Self-Appointed Brand Managers
The second explanation is in some respects the reverse of the upset customers explanation. It is possible that these customers are acting as “self-appointed brand managers”. They are loyal to the brand and want an avenue to provide feedback to the company about how to improve its products. They will even do so on products they have not purchased.9
We can further investigate this explanation by asking: when would a self-appointed brand manager be most likely to write a review? One possibility is that customers are more likely to react when they see a product that they did not expect. If a customer, who has only purchased women’s apparel from the firm, is browsing the firm’s website and notices that the firm now sells pet products (for example), this may prompt the self-appointed brand managers to provide feedback by clicking the button inviting a review. Why would self-appointed brand managers be more likely to write a negative review? The French have a phrase that may help to answer this question: “Qui aime bien châtie bien,” which translates (approximately) to “your best friends are your hardest critics.” We investigated whether there is a relationship between the number of items that customers have purchased and the reviewers’ product ratings. The pair-wise correlation between a reviewer’s average product rating and the number of items purchased is 0.048 (p < 0.01). In other words, the most loyal customers are the most negative reviewers.

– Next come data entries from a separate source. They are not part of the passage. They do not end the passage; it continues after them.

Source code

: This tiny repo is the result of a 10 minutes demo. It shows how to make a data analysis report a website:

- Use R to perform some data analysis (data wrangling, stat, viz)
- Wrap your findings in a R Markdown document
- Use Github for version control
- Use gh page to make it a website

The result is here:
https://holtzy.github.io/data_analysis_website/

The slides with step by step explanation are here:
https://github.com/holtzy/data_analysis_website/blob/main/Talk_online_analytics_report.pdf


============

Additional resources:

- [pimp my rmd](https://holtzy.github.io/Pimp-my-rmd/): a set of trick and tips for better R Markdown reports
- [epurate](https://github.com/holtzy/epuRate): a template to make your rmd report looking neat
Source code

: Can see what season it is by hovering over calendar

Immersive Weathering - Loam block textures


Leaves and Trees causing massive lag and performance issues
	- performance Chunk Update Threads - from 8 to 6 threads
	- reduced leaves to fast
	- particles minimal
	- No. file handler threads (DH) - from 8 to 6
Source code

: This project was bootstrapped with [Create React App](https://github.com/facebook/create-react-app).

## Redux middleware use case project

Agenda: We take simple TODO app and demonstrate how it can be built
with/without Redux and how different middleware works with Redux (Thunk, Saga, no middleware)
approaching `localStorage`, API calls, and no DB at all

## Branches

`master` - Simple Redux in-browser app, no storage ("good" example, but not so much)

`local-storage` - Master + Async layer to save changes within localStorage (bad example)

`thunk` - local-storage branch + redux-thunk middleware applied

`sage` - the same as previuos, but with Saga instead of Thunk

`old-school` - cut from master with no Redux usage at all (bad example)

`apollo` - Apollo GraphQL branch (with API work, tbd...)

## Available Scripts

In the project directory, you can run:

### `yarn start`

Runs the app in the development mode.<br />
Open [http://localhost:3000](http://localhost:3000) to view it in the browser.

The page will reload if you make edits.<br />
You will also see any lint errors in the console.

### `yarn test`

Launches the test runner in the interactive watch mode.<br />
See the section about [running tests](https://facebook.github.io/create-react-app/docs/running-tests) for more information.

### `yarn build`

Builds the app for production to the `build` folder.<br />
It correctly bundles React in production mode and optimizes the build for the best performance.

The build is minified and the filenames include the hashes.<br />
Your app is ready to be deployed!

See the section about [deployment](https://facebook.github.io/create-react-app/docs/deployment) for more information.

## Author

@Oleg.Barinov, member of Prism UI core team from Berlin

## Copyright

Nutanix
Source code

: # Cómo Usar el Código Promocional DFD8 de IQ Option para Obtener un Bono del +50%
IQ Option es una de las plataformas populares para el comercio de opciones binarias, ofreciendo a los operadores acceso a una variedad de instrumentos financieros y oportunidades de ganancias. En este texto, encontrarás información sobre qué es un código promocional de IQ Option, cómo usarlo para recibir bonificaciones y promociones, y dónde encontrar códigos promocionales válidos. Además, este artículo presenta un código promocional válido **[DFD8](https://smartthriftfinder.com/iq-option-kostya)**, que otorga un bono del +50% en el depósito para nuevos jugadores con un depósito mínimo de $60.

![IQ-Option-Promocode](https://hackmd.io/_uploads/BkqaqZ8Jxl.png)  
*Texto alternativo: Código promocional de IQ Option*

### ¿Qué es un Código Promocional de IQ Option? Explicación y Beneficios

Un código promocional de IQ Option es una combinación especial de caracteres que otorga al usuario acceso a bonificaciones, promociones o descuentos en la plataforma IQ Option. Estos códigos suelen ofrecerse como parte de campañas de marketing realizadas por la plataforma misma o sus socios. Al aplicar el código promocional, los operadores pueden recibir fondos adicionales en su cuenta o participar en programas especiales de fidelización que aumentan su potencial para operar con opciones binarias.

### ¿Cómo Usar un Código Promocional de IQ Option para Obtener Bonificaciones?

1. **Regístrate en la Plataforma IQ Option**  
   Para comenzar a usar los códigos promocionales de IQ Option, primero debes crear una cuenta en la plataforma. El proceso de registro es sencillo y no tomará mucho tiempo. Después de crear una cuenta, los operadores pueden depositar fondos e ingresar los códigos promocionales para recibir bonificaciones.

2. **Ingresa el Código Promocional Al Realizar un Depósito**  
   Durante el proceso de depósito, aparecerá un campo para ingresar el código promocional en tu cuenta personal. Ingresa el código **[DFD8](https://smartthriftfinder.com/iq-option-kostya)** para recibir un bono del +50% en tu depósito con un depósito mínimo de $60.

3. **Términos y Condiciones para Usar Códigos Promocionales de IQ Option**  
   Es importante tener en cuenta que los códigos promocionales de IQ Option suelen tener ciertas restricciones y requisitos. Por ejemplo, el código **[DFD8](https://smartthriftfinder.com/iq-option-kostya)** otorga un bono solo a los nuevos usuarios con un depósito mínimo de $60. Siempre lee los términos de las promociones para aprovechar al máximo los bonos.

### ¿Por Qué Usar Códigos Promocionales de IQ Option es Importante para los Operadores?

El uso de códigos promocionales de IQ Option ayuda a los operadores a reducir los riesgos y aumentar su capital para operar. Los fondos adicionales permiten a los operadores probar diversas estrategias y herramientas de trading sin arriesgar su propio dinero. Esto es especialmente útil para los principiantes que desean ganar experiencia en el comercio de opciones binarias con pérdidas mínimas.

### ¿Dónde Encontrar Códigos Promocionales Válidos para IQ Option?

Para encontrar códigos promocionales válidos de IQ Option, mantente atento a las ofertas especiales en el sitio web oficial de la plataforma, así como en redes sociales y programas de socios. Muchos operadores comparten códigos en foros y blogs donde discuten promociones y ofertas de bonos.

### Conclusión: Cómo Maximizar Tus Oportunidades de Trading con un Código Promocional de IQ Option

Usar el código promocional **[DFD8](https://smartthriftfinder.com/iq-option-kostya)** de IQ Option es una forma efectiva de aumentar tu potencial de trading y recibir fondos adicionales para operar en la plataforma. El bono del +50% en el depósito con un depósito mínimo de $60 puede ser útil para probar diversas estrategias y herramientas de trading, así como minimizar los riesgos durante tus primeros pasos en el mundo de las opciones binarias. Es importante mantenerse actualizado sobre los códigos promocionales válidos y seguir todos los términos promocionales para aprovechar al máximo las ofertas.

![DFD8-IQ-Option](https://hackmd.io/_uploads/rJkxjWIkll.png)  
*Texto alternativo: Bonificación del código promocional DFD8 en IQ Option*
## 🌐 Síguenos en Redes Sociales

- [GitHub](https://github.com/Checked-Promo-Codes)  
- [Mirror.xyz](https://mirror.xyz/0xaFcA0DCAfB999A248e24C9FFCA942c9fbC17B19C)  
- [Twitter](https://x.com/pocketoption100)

Prior Units Index: The total number of units of this item sold by the firm in the year before the date of the review. At the request of the retailer we index this measure by setting the average to 100% for the reviews with a prior transaction. We investigate this possibility by calculating the following measures:
Niche Items: Equal to one if Prior Units is in the bottom 10% of items with reviews, and equal to zero otherwise.
Very Niche Items: Equal to one if Prior Units is in the bottom 1% of items with reviews, and equal to zero otherwise.
Product Age: Number of years between the date of the review and the date the item was first sold.
New Item: Equal to one if Product Age is less than 2 years and equal to zero otherwise.
New Category: Equal to one if the maximum Product Age in the product category is less than 2 years, and equal to zero otherwise
In the Table 9 we report the average of each measure for reviews with and without prior transactions. The findings reveal large (and highly significant) differences on all of these measures. Reviews without a
prior transaction are more likely to be written for items that were introduced recently. They also tend to be niche items with relatively small sales volumes. These findings are all consistent with the prediction that customers are more likely to provide feedback on items they had not purchased when they see the firm selling a product that they did not expect to see.
something interesting to read.... i bet it fits many members here.....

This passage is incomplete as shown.